■ Supplied records ■
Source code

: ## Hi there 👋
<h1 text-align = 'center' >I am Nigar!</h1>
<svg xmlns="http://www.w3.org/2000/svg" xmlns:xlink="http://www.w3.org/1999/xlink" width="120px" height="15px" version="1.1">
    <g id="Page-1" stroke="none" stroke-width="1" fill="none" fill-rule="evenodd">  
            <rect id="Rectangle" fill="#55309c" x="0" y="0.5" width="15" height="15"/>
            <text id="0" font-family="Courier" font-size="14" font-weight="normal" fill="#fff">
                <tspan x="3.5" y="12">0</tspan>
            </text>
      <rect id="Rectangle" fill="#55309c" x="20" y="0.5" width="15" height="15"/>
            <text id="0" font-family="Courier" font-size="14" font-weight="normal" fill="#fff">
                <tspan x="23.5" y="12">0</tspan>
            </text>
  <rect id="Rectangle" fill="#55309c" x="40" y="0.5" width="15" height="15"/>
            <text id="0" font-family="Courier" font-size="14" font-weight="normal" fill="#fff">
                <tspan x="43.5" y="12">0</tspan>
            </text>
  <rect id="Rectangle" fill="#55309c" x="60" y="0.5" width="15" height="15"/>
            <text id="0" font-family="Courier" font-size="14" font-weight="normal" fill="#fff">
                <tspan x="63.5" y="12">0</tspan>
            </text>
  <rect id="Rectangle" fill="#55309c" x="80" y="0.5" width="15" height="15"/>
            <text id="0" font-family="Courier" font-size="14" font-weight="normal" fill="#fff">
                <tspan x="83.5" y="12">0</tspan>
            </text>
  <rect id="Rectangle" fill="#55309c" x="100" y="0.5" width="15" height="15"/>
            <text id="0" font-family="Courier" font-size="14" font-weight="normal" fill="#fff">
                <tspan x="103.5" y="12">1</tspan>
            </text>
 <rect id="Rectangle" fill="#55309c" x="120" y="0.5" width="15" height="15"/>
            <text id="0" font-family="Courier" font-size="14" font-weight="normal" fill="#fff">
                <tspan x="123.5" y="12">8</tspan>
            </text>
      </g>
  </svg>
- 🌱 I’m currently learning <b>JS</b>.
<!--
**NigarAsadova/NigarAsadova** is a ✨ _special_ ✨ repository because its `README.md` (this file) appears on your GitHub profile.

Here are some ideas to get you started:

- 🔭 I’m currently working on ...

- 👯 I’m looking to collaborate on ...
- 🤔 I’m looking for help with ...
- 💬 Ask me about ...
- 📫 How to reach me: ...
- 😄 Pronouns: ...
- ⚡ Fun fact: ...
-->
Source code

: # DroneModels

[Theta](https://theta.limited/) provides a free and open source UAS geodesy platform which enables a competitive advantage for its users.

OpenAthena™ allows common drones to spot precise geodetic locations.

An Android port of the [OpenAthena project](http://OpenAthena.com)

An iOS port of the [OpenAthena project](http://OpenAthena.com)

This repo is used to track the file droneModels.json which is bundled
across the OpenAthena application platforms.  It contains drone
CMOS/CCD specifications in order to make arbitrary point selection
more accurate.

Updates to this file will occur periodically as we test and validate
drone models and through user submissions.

■ Directions ■
Every line of the listing above is to be set down again without any change.

■ Answer ■
Source code

: ## Hi there 👋
<h1 text-align = 'center' >I am Nigar!</h1>
<svg xmlns="http://www.w3.org/2000/svg" xmlns:xlink="http://www.w3.org/1999/xlink" width="120px" height="15px" version="1.1">
    <g id="Page-1" stroke="none" stroke-width="1" fill="none" fill-rule="evenodd">  
            <rect id="Rectangle" fill="#55309c" x="0" y="0.5" width="15" height="15"/>
            <text id="0" font-family="Courier" font-size="14" font-weight="normal" fill="#fff">
                <tspan x="3.5" y="12">0</tspan>
            </text>
      <rect id="Rectangle" fill="#55309c" x="20" y="0.5" width="15" height="15"/>
            <text id="0" font-family="Courier" font-size="14" font-weight="normal" fill="#fff">
                <tspan x="23.5" y="12">0</tspan>
            </text>
  <rect id="Rectangle" fill="#55309c" x="40" y="0.5" width="15" height="15"/>
            <text id="0" font-family="Courier" font-size="14" font-weight="normal" fill="#fff">
                <tspan x="43.5" y="12">0</tspan>
            </text>
  <rect id="Rectangle" fill="#55309c" x="60" y="0.5" width="15" height="15"/>
            <text id="0" font-family="Courier" font-size="14" font-weight="normal" fill="#fff">
                <tspan x="63.5" y="12">0</tspan>
            </text>
  <rect id="Rectangle" fill="#55309c" x="80" y="0.5" width="15" height="15"/>
            <text id="0" font-family="Courier" font-size="14" font-weight="normal" fill="#fff">
                <tspan x="83.5" y="12">0</tspan>
            </text>
  <rect id="Rectangle" fill="#55309c" x="100" y="0.5" width="15" height="15"/>
            <text id="0" font-family="Courier" font-size="14" font-weight="normal" fill="#fff">
                <tspan x="103.5" y="12">1</tspan>
            </text>
 <rect id="Rectangle" fill="#55309c" x="120" y="0.5" width="15" height="15"/>
            <text id="0" font-family="Courier" font-size="14" font-weight="normal" fill="#fff">
                <tspan x="123.5" y="12">8</tspan>
            </text>
      </g>
  </svg>
- 🌱 I’m currently learning <b>JS</b>.
<!--
**NigarAsadova/NigarAsadova** is a ✨ _special_ ✨ repository because its `README.md` (this file) appears on your GitHub profile.

Here are some ideas to get you started:

- 🔭 I’m currently working on ...

- 👯 I’m looking to collaborate on ...
- 🤔 I’m looking for help with ...
- 💬 Ask me about ...
- 📫 How to reach me: ...
- 😄 Pronouns: ...
- ⚡ Fun fact: ...
-->
Source code

: # DroneModels

[Theta](https://theta.limited/) provides a free and open source UAS geodesy platform which enables a competitive advantage for its users.

OpenAthena™ allows common drones to spot precise geodetic locations.

An Android port of the [OpenAthena project](http://OpenAthena.com)

An iOS port of the [OpenAthena project](http://OpenAthena.com)

This repo is used to track the file droneModels.json which is bundled
across the OpenAthena application platforms.  It contains drone
CMOS/CCD specifications in order to make arbitrary point selection
more accurate.

Updates to this file will occur periodically as we test and validate
drone models and through user submissions.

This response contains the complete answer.